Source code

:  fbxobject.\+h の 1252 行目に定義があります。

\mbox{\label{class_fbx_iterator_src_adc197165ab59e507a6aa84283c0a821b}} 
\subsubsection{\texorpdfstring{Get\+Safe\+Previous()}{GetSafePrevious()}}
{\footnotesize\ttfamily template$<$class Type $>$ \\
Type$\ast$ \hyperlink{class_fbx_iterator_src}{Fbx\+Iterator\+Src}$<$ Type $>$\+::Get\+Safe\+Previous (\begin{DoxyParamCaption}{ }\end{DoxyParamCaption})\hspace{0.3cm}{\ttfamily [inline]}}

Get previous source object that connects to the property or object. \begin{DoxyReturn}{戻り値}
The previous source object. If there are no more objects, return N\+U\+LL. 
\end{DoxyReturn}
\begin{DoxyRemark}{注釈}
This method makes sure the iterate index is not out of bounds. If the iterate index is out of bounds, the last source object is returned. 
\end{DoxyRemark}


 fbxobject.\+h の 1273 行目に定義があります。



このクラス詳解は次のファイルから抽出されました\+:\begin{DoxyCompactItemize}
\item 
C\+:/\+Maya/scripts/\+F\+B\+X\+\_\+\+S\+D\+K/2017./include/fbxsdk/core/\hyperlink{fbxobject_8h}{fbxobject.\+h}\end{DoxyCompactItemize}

Task requirements:
Output each line of the entries exactly, so that nothing is lost.

Task response:
Source code

:  fbxobject.\+h の 1252 行目に定義があります。

\mbox{\label{class_fbx_iterator_src_adc197165ab59e507a6aa84283c0a821b}} 
\subsubsection{\texorpdfstring{Get\+Safe\+Previous()}{GetSafePrevious()}}
{\footnotesize\ttfamily template$<$class Type $>$ \\
Type$\ast$ \hyperlink{class_fbx_iterator_src}{Fbx\+Iterator\+Src}$<$ Type $>$\+::Get\+Safe\+Previous (\begin{DoxyParamCaption}{ }\end{DoxyParamCaption})\hspace{0.3cm}{\ttfamily [inline]}}

Get previous source object that connects to the property or object. \begin{DoxyReturn}{戻り値}
The previous source object. If there are no more objects, return N\+U\+LL. 
\end{DoxyReturn}
\begin{DoxyRemark}{注釈}
This method makes sure the iterate index is not out of bounds. If the iterate index is out of bounds, the last source object is returned. 
\end{DoxyRemark}


 fbxobject.\+h の 1273 行目に定義があります。



このクラス詳解は次のファイルから抽出されました\+:\begin{DoxyCompactItemize}
\item 
C\+:/\+Maya/scripts/\+F\+B\+X\+\_\+\+S\+D\+K/2017./include/fbxsdk/core/\hyperlink{fbxobject_8h}{fbxobject.\+h}\end{DoxyCompactItemize}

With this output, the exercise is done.